# Import necessary libraries

In [2]:
import pandas as pd
import matplotlib.pyplot as plt
from sklearn.preprocessing import StandardScaler

# Load the CSV file into a pandas DataFrame

In [None]:
try:
    df = pd.read_csv('student-data/ResearchInformation3.csv') # Assuming your CSV is in a 'data' subfolder
except FileNotFoundError:
    df = pd.read_csv('ResearchInformation3.csv') # If CSV is in the same directory as notebook

# Display the first few rows of the DataFrame
df.head()

In [None]:
# Get some basic info about the dataset (column names, data types, non-null counts)
df.info()

In [None]:
# Print DataFrame column names to check for 'Last_GPA'
print(df.columns)

In [None]:
# Bar chart of English Marks (for discrete data)
english_value_counts = df['English'].value_counts().sort_index() # Count frequencies and sort by mark value
plt.figure(figsize=(8, 6))
plt.bar(english_value_counts.index, english_value_counts.values)
plt.title('Frequency of Each English Mark')
plt.xlabel('English Marks')
plt.ylabel('Frequency (Number of Students)')
plt.xticks(english_value_counts.index) # Ensure x-axis ticks are at each mark value
plt.grid(axis='y', linestyle='--', alpha=0.7) # Add horizontal grid lines
plt.show()

# Box plot of English Marks to visualize distribution and outliers

In [None]:
plt.figure(figsize=(8, 6)) # Adjust figure size if needed
plt.boxplot(df['English'])
plt.title('Box Plot of English Marks')
plt.ylabel('English Marks')
plt.show()

In [None]:
# Bulk Feature Exploration - Multiple Features at Once

features_to_explore = [
    'Hometown', 'Income', 'Computer', 'Preparation', 'Gaming', 'Attendance',
    'Job', 'Extra', 'Semester', 'Last', 'Overall', 'HSC', 'SSC', 'Department'
] # List of feature names to explore

for feature_name in features_to_explore:
    print(f"\n--- Feature: {feature_name} ---")

    # Check data type
    print(f"  Data Type: {df[feature_name].dtype}")

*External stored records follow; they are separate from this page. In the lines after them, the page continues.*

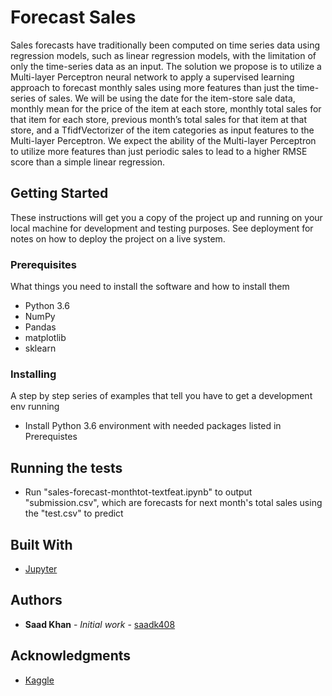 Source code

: # Forecast Sales

Sales forecasts have traditionally been computed on time series data using regression models, such as linear regression models, with the limitation of only the time-series data as an input. The solution we propose is to utilize a Multi-layer Perceptron neural network to apply a supervised learning approach to forecast monthly sales using more features than just the time-series of sales. We will be using the date for the item-store sale data, monthly mean for the price of the item at each store, monthly total sales for that item for each store, previous month’s total sales for that item at that store, and a TfidfVectorizer of the item categories as input features to the Multi-layer Perceptron. We expect the ability of the Multi-layer Perceptron to utilize more features than just periodic sales to lead to a higher RMSE score than a simple linear regression.


## Getting Started

These instructions will get you a copy of the project up and running on your local machine for development and testing purposes. See deployment for notes on how to deploy the project on a live system.

### Prerequisites

What things you need to install the software and how to install them

- Python 3.6
- NumPy
- Pandas
- matplotlib
- sklearn


### Installing

A step by step series of examples that tell you have to get a development env running

- Install Python 3.6 environment with needed packages listed in Prerequistes

## Running the tests

- Run "sales-forecast-monthtot-textfeat.ipynb" to output "submission.csv", which are forecasts for next month's total sales using the "test.csv" to predict

## Built With

* [Jupyter](https://jupyter.org/)

## Authors

* **Saad Khan** - *Initial work* - [saadk408](https://github.com/saadk408)

## Acknowledgments

* [Kaggle](https://www.kaggle.com/c/competitive-data-science-predict-future-sales)
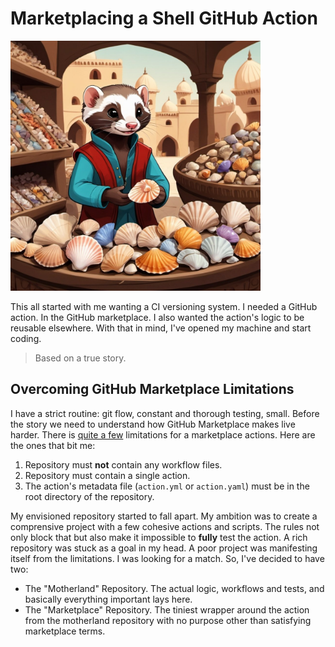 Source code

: # Marketplacing a Shell GitHub Action

<img src="./ferret-in-bazaar.jpeg" width="400"/>

This all started with me wanting a CI versioning system. I needed a GitHub action. In the GitHub marketplace. I also wanted the action's logic to be reusable elsewhere. With that in mind, I've opened my machine and start coding.

> Based on a true story.

## Overcoming GitHub Marketplace Limitations

I have a strict routine: git flow, constant and thorough testing, small.  Before the story we need to understand how GitHub Marketplace makes live harder. There is [quite a few](https://docs.github.com/en/actions/creating-actions/publishing-actions-in-github-marketplace#about-publishing-actions) limitations for a marketplace actions. Here are the ones that bit me:

1. Repository must **not** contain any workflow files.
2. Repository must contain a single action.
3. The action's metadata file (`action.yml` or `action.yaml`) must be in the root directory of the repository.

My envisioned repository started to fall apart. My ambition was to create a comprensive project with a few cohesive actions and scripts. The rules not only block that but also make it impossible to **fully** test the action. A rich repository was stuck as a goal in my head. A poor project was manifesting itself from the limitations. I was looking for a match. So, I've decided to have two:

- The "Motherland" Repository. The actual logic, workflows and tests, and basically everything important lays here.
- The "Marketplace" Repository. The tiniest wrapper around the action from the motherland repository with no purpose other than satisfying marketplace terms. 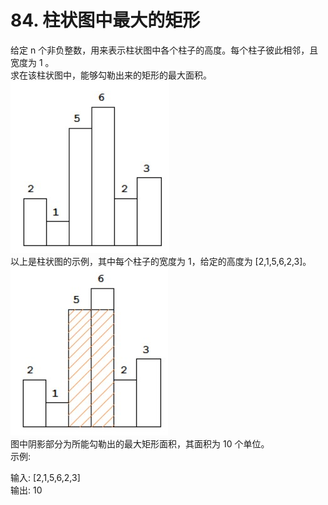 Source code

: # 84. 柱状图中最大的矩形  
给定 n 个非负整数，用来表示柱状图中各个柱子的高度。每个柱子彼此相邻，且宽度为 1 。    
求在该柱状图中，能够勾勒出来的矩形的最大面积。    
![image](tu1.jpg)  
以上是柱状图的示例，其中每个柱子的宽度为 1，给定的高度为 [2,1,5,6,2,3]。  
![image](tu2.jpg)  
图中阴影部分为所能勾勒出的最大矩形面积，其面积为 10 个单位。  
示例:  

输入: [2,1,5,6,2,3]  
输出: 10     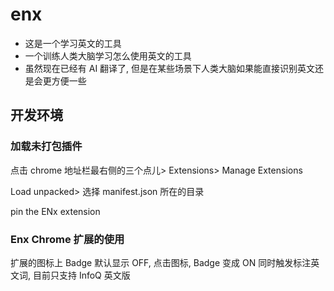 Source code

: # enx

- 这是一个学习英文的工具
- 一个训练人类大脑学习怎么使用英文的工具
- 虽然现在已经有 AI 翻译了, 但是在某些场景下人类大脑如果能直接识别英文还是会更方便一些

## 开发环境

### 加载未打包插件

点击 chrome 地址栏最右侧的三个点儿> Extensions> Manage Extensions

Load unpacked> 选择 manifest.json 所在的目录

pin the ENx extension

### Enx Chrome 扩展的使用

扩展的图标上 Badge 默认显示 OFF, 点击图标, Badge 变成 ON 同时触发标注英文词, 目前只支持 InfoQ 英文版
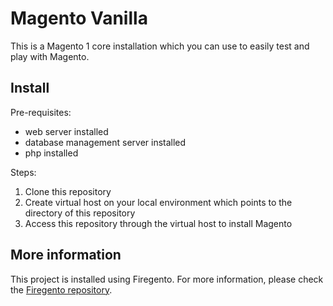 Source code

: # Magento Vanilla

This is a Magento 1 core installation which you can use to easily test and play with Magento.

## Install
Pre-requisites:
* web server installed
* database management server installed
* php installed

Steps:
1. Clone this repository
2. Create virtual host on your local environment which points to the directory of this repository
3. Access this repository through the virtual host to install Magento


## More information

This project is installed using Firegento. For more information, please check the [Firegento repository](https://github.com/firegento/magento).
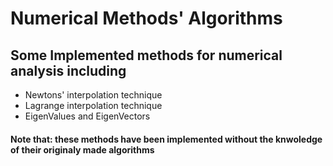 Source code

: # Numerical Methods' Algorithms
## Some Implemented methods for numerical analysis  including
* Newtons' interpolation technique
* Lagrange interpolation technique
* EigenValues and EigenVectors
#### Note that: these methods have been implemented without the knwoledge of their originaly made algorithms
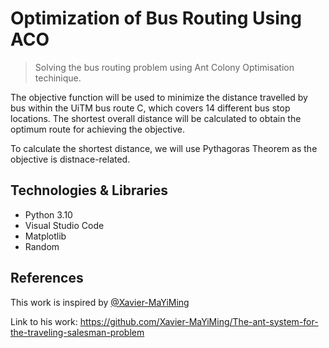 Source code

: # Optimization of Bus Routing Using ACO

> Solving the bus routing problem using Ant Colony Optimisation techinique.

The objective function will be used to minimize the distance travelled by bus within the UiTM bus route C, which covers 14 different bus stop locations. The shortest overall distance will be calculated to obtain the optimum route for achieving the objective.

To calculate the shortest distance, we will use Pythagoras Theorem as the objective is distnace-related.

## Technologies & Libraries
* Python 3.10
* Visual Studio Code
* Matplotlib
* Random

## References
This work is inspired by [@Xavier-MaYiMing](https://github.com/Xavier-MaYiMing)

Link to his work: https://github.com/Xavier-MaYiMing/The-ant-system-for-the-traveling-salesman-problem
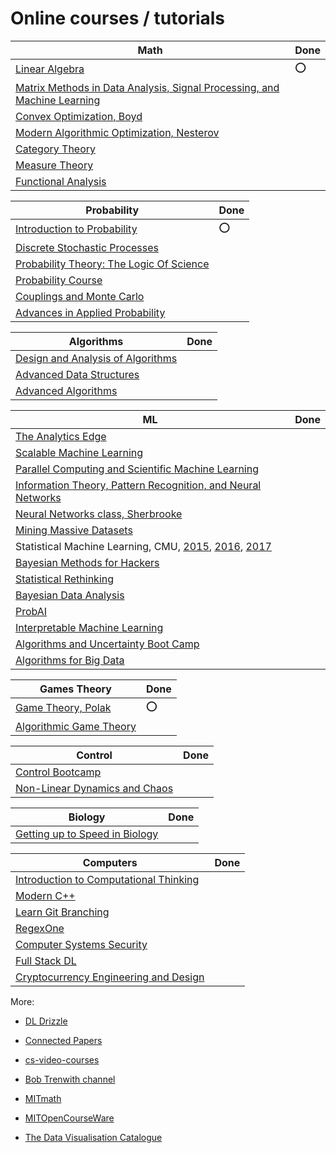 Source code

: # Online courses / tutorials

| Math | Done |
| ---- | ---- |
|[Linear Algebra](https://ocw.mit.edu/courses/mathematics/18-06sc-linear-algebra-fall-2011/)| :o: |
|[Matrix Methods in Data Analysis, Signal Processing, and Machine Learning](https://ocw.mit.edu/courses/mathematics/18-065-matrix-methods-in-data-analysis-signal-processing-and-machine-learning-spring-2018/)| |
|[Convex Optimization, Boyd](https://www.youtube.com/playlist?list=PL3940DD956CDF0622)| |
|[Modern Algorithmic Optimization, Nesterov](https://www.youtube.com/playlist?list=PLEqoHzpnmTfAoUDqnmMly-KgyJ6ZM_axf)| |
|[Category Theory](https://www.youtube.com/playlist?list=PLbgaMIhjbmEnaH_LTkxLI7FMa2HsnawM_)| |
|[Measure Theory](https://www.youtube.com/playlist?list=PLBh2i93oe2qvMVqAzsX1Kuv6-4fjazZ8j)| |
|[Functional Analysis](https://www.youtube.com/playlist?list=PLBh2i93oe2qsGKDOsuVVw-OCAfprrnGfr)| |


| Probability | Done |
| ----------- | ---- |
|[Introduction to Probability](https://ocw.mit.edu/resources/res-6-012-introduction-to-probability-spring-2018/index.htm)| :o: |
|[Discrete Stochastic Processes](https://ocw.mit.edu/courses/electrical-engineering-and-computer-science/6-262-discrete-stochastic-processes-spring-2011)| |
|[Probability Theory: The Logic Of Science](http://www-biba.inrialpes.fr/Jaynes/prob.html)| |
|[Probability Course](https://www.probabilitycourse.com/)| |
|[Couplings and Monte Carlo](https://sites.google.com/site/pierrejacob/cmclectures)| |
|[Advances in Applied Probability](https://www.youtube.com/playlist?list=PL04QVxpjcnjg_94pKWf8WHFUCdjVAUHp3)| |


| Algorithms | Done |
| ---------- | ---- |
|[Design and Analysis of Algorithms](https://www.youtube.com/playlist?list=PLUl4u3cNGP6317WaSNfmCvGym2ucw3oGp)| |
|[Advanced Data Structures](https://ocw.mit.edu/courses/electrical-engineering-and-computer-science/6-851-advanced-data-structures-spring-2012/index.htm)| |
|[Advanced Algorithms](http://people.seas.harvard.edu/~cs224/fall14/lec.html)| |


| ML | Done |
| -- | ---- |
|[The Analytics Edge](https://www.youtube.com/playlist?list=PLUl4u3cNGP61Q_FSXJUGkDJs1SMj5teGq)| |
|[Scalable Machine Learning](http://alex.smola.org/teaching/berkeley2012/index.html)| |
|[Parallel Computing and Scientific Machine Learning](https://github.com/mitmath/18337)| |
|[Information Theory, Pattern Recognition, and Neural Networks](https://www.youtube.com/playlist?list=PLruBu5BI5n4aFpG32iMbdWoRVAA-Vcso6)| |
|[Neural Networks class, Sherbrooke](http://info.usherbrooke.ca/hlarochelle/neural_networks/content.html)| |
|[Mining Massive Datasets](https://www.youtube.com/playlist?list=PLLssT5z_DsK9JDLcT8T62VtzwyW9LNepV)| |
|Statistical Machine Learning, CMU, [2015](https://www.youtube.com/playlist?list=PLjbUi5mgii6BWEUZf7He6nowWvGne_Y8r), [2016](https://www.youtube.com/playlist?list=PLTB9VQq8WiaCBK2XrtYn5t9uuPdsNm7YE), [2017](https://www.youtube.com/playlist?list=PLjbUi5mgii6B7A0nM74zHTOVQtTC9DaCv)| |
|[Bayesian Methods for Hackers](https://github.com/CamDavidsonPilon/Probabilistic-Programming-and-Bayesian-Methods-for-Hackers)| |
|[Statistical Rethinking](https://github.com/rmcelreath/statrethinking_winter2019)| |
|[Bayesian Data Analysis](https://github.com/avehtari/BDA_course_Aalto)| |
|[ProbAI](https://www.youtube.com/playlist?list=PLRy-VW__9hV8s--JkHXZvnd26KgjRP2ik)| |
|[Interpretable Machine Learning](https://christophm.github.io/interpretable-ml-book/index.html)| |
|[Algorithms and Uncertainty Boot Camp](https://www.youtube.com/playlist?list=PLgKuh-lKre13oPPxPVXRBWMyTS3ul1y2A)| |
|[Algorithms for Big Data](http://people.seas.harvard.edu/~minilek/cs229r/fall15/lec.html)| |


| Games Theory | Done |
| ------------ | ---- |
|[Game Theory, Polak](https://www.youtube.com/playlist?list=PL6EF60E1027E1A10B)| :o: |
|[Algorithmic Game Theory](http://timroughgarden.org/f13/f13.html)| |


| Control | Done |
| ------- | ---- |
|[Control Bootcamp](https://www.youtube.com/playlist?list=PLMrJAkhIeNNR20Mz-VpzgfQs5zrYi085m)| |
|[Non-Linear Dynamics and Chaos](https://www.youtube.com/playlist?list=PL_onPhFCkVQgE_zizXouYPiuaLxQ8cu5O)| |

| Biology | Done |
| ------- | ---- |
|[Getting up to Speed in Biology](https://openlearninglibrary.mit.edu/courses/course-v1:OCW+Pre-7.01+1T2020/)| |


| Computers | Done |
| --------- | ---- |
|[Introduction to Computational Thinking](https://computationalthinking.mit.edu/Fall20/)| |
|[Modern C++](https://www.youtube.com/playlist?list=PLgnQpQtFTOGR50iIOtO36nK6aNPtVq98C)| |
|[Learn Git Branching](https://learngitbranching.js.org/)| |
|[RegexOne](https://regexone.com/)| |
|[Computer Systems Security](https://ocw.mit.edu/courses/electrical-engineering-and-computer-science/6-858-computer-systems-security-fall-2014/)| |
|[Full Stack DL](https://fullstackdeeplearning.com/)| |
|[Cryptocurrency Engineering and Design](https://ocw.mit.edu/courses/media-arts-and-sciences/mas-s62-cryptocurrency-engineering-and-design-spring-2018/index.htm)| |

More:

* [DL Drizzle](https://github.com/kmario23/deep-learning-drizzle)

* [Connected Papers](https://www.connectedpapers.com/)

* [cs-video-courses](https://github.com/Developer-Y/cs-video-courses)

* [Bob Trenwith channel](https://www.youtube.com/channel/UCpviBv-De2_oeuSU_b968BQ)

* [MITmath](https://github.com/mitmath)

* [MITOpenCourseWare](https://ocw.mit.edu/index.htm)

* [The Data Visualisation Catalogue](https://datavizcatalogue.com/index.html)
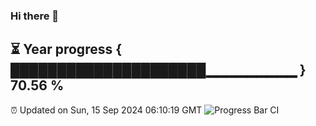 ### Hi there 👋
⏳ Year progress { █████████████████████▁▁▁▁▁▁▁▁▁ } 70.56 %
---
⏰ Updated on Sun, 15 Sep 2024 06:10:19 GMT
![Progress Bar CI](https://github.com/Moyi321/Moyi321/workflows/Progress%20Bar%20CI/badge.svg)
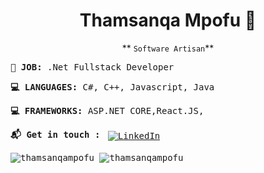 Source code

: <div align="center">
<h1>Thamsanqa Mpofu 👋</h1>


** `Software Artisan`**

</div>
<samp>

  **💎 JOB:** .Net Fullstack Developer 

**💻 LANGUAGES:** C#, C++, Javascript, Java

**💻 FRAMEWORKS:** ASP.NET CORE,React.JS, 

**:mailbox_with_mail: Get in touch :** 
<a href="https://www.linkedin.com/in/thamsanqa-mpofu/">
    <img src="https://raw.githubusercontent.com/MikeCodesDotNET/MikeCodesDotNET/a8abbf37441f3253f74ea255a47f289208d7568c/Resources/linkedIn.svg" alt="LinkedIn" style="vertical-align:top; margin:4px">
  </a>


 <img align="center" src="https://github-readme-stats.vercel.app/api/top-langs/?username=thamue1892&layout=compact&hide=html&theme=radical" alt="thamsanqampofu" />
<img align="center" src="https://github-readme-stats.vercel.app/api?username=thamue1892&show_icons=true&theme=radical" alt="thamsanqampofu" />

</a>
</samp>
<!--
**Thamue1892/Thamue1892** is a ✨ _special_ ✨ repository because its `README.md` (this file) appears on your GitHub profile.

Here are some ideas to get you started:

- 🔭 I’m currently working on ...
- 🌱 I’m currently learning ...
- 👯 I’m looking to collaborate on ...
- 🤔 I’m looking for help with ...
- 💬 Ask me about ...
- 📫 How to reach me: ...
- 😄 Pronouns: ...
- ⚡ Fun fact: ...
-->
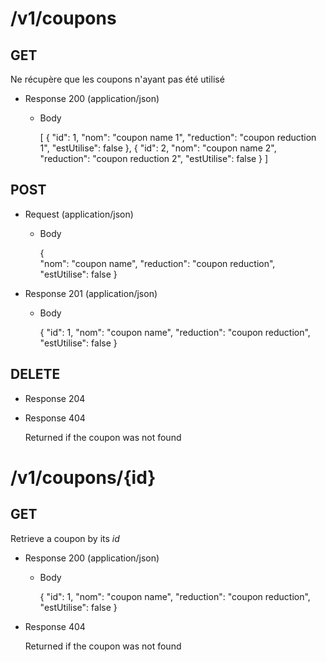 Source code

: # /v1/coupons

## GET

Ne récupère que les coupons n'ayant pas été utilisé

+ Response 200 (application/json)

    + Body

        [
            {
                "id": 1,
                "nom": "coupon name 1",
                "reduction": "coupon reduction 1",
                "estUtilise": false
            },
            {
                "id": 2,
                "nom": "coupon name 2",
                "reduction": "coupon reduction 2",
                "estUtilise": false
            }
        ]


## POST

+ Request (application/json)

    + Body

        {          
            "nom": "coupon name",
            "reduction": "coupon reduction",
            "estUtilise": false
        }

+ Response 201 (application/json)

    + Body

        {
            "id": 1,
            "nom": "coupon name",
            "reduction": "coupon reduction",
            "estUtilise": false
        }


## DELETE

+ Response 204

+ Response 404

    Returned if the coupon was not found



# /v1/coupons/{id}

## GET

Retrieve a coupon by its *id*

+ Response 200 (application/json)

    + Body

        {
            "id": 1,
            "nom": "coupon name",
            "reduction": "coupon reduction",
            "estUtilise": false
        }

+ Response 404

    Returned if the coupon was not found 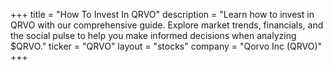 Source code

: +++
title = "How To Invest In QRVO"
description = "Learn how to invest in QRVO with our comprehensive guide. Explore market trends, financials, and the social pulse to help you make informed decisions when analyzing $QRVO."
ticker = "QRVO"
layout = "stocks"
company = "Qorvo Inc (QRVO)"
+++

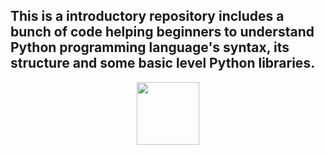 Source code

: ## This is a introductory repository includes a bunch of code helping beginners to understand Python programming language's syntax, its structure and some basic level Python libraries.

<div id="header" align="center">
  <img src="https://seeklogo.com/images/P/python-logo-A32636CAA3-seeklogo.com.png" width="100"/>
</div>
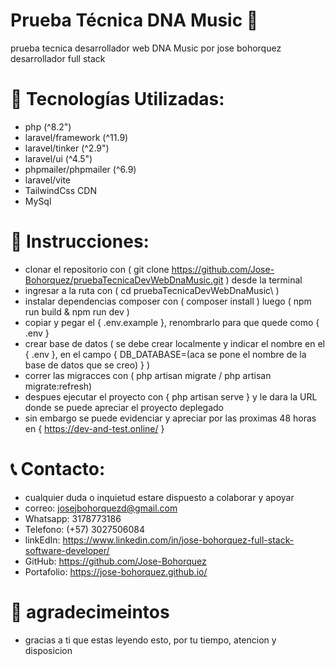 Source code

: # Prueba Técnica DNA Music 🎵
prueba tecnica desarrollador web DNA Music por jose bohorquez desarrollador full stack

# 🚀 Tecnologías Utilizadas:
- php (^8.2")
- laravel/framework (^11.9)
- laravel/tinker (^2.9")
- laravel/ui (^4.5")
- phpmailer/phpmailer (^6.9)
- laravel/vite
- TailwindCss CDN
- MySql

# 📝 Instrucciones:
- clonar el repositorio con ( git clone https://github.com/Jose-Bohorquez/pruebaTecnicaDevWebDnaMusic.git ) desde la terminal
- ingresar a la ruta con ( cd pruebaTecnicaDevWebDnaMusic\ )
- instalar dependencias composer con ( composer install ) luego ( npm run build & npm run dev )
- copiar y pegar el { .env.example }, renombrarlo para que quede como { .env }
- crear base de datos ( se debe crear localmente y indicar el nombre en el { .env }, en el campo { DB_DATABASE=(aca se pone el nombre de la base de datos que se creo) } )
- correr las migracces con ( php artisan migrate / php artisan migrate:refresh)
- despues ejecutar el proyecto con { php artisan serve } y le dara la URL donde se puede apreciar el proyecto deplegado
- sin embargo se puede evidenciar y apreciar por las proximas 48 horas en { https://dev-and-test.online/ }


# 📞 Contacto:
- cualquier duda o inquietud estare dispuesto a colaborar y apoyar
- correo: josejbohorquezd@gmail.com
- Whatsapp: 3178773186
- Telefono: (+57) 3027506084
- linkEdIn: https://www.linkedin.com/in/jose-bohorquez-full-stack-software-developer/
- GitHub: https://github.com/Jose-Bohorquez
- Portafolio: https://jose-bohorquez.github.io/

# 🎉 agradecimeintos
- gracias a ti que estas leyendo esto, por tu tiempo, atencion y disposicion

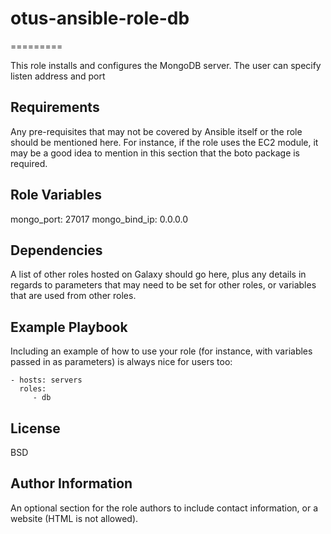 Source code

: # otus-ansible-role-db

=========

This role installs and configures the MongoDB server. The user can specify listen address and port

Requirements
------------

Any pre-requisites that may not be covered by Ansible itself or the role should be mentioned here. For instance, if the role uses the EC2 module, it may be a good idea to mention in this section that the boto package is required.

Role Variables
--------------

mongo_port: 27017
mongo_bind_ip: 0.0.0.0

Dependencies
------------

A list of other roles hosted on Galaxy should go here, plus any details in regards to parameters that may need to be set for other roles, or variables that are used from other roles.

Example Playbook
----------------

Including an example of how to use your role (for instance, with variables passed in as parameters) is always nice for users too:

    - hosts: servers
      roles:
         - db

License
-------

BSD

Author Information
------------------

An optional section for the role authors to include contact information, or a website (HTML is not allowed).
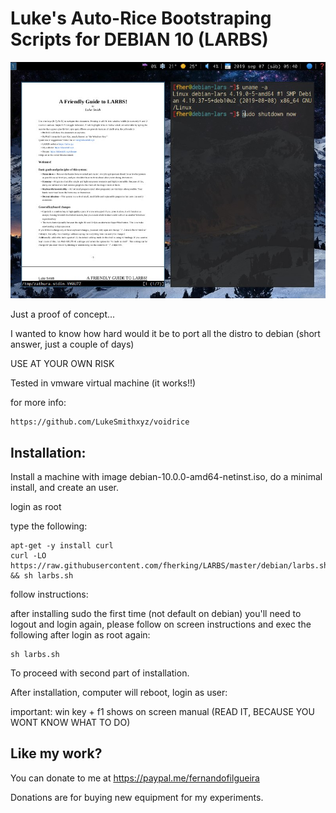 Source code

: # Luke's Auto-Rice Bootstraping Scripts for DEBIAN 10 (LARBS)
![alt text](https://raw.githubusercontent.com/fherking/LARBS/master/larbs-debian.jpg)

Just a proof of concept...

I wanted to know how hard would it be to port all the distro to debian (short answer, just a couple of days)

USE AT YOUR OWN RISK

Tested in vmware virtual machine (it works!!)

for more info: 

	https://github.com/LukeSmithxyz/voidrice

## Installation:

Install a machine with image debian-10.0.0-amd64-netinst.iso, do a minimal install, and create an user.

login as root

type the following:

	apt-get -y install curl
	curl -LO https://raw.githubusercontent.com/fherking/LARBS/master/debian/larbs.sh && sh larbs.sh
	
follow instructions:

after installing sudo the first time (not default on debian) you'll need to logout and login again, please follow on screen instructions and  exec the following after login as root again:

	sh larbs.sh
	
To proceed with second part of installation.	

After installation, computer will reboot, login as user:

important: win key + f1  shows on screen manual (READ IT, BECAUSE YOU WONT KNOW WHAT TO DO)

## Like my work?

You can donate to me at https://paypal.me/fernandofilgueira 

Donations are for buying new equipment for my experiments.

    # Check unique values (for categorical features - let's check for object type for now)
    if df[feature_name].dtype == 'object':
        unique_values = df[feature_name].unique()
        print(f"  Unique Values: {unique_values}")
        print(f"  Number of Unique Values: {len(unique_values)}")

        # Bar chart for categorical features
        value_counts = df[feature_name].value_counts()
        plt.figure(figsize=(8, 5)) # Adjust figure size as needed
        plt.bar(value_counts.index, value_counts.values)
        plt.title(f'Distribution of {feature_name}')
        plt.xlabel(feature_name)
        plt.ylabel('Frequency')
        plt.xticks(rotation=45, ha='right') # Rotate x-axis labels if needed
        plt.tight_layout() # Adjust layout to prevent labels from overlapping
        plt.show()

    elif df[feature_name].dtype in ['int64', 'float64']: # For numerical features
        # Descriptive statistics for numerical features
        print(f"  Descriptive Statistics:\n{df[feature_name].describe()}")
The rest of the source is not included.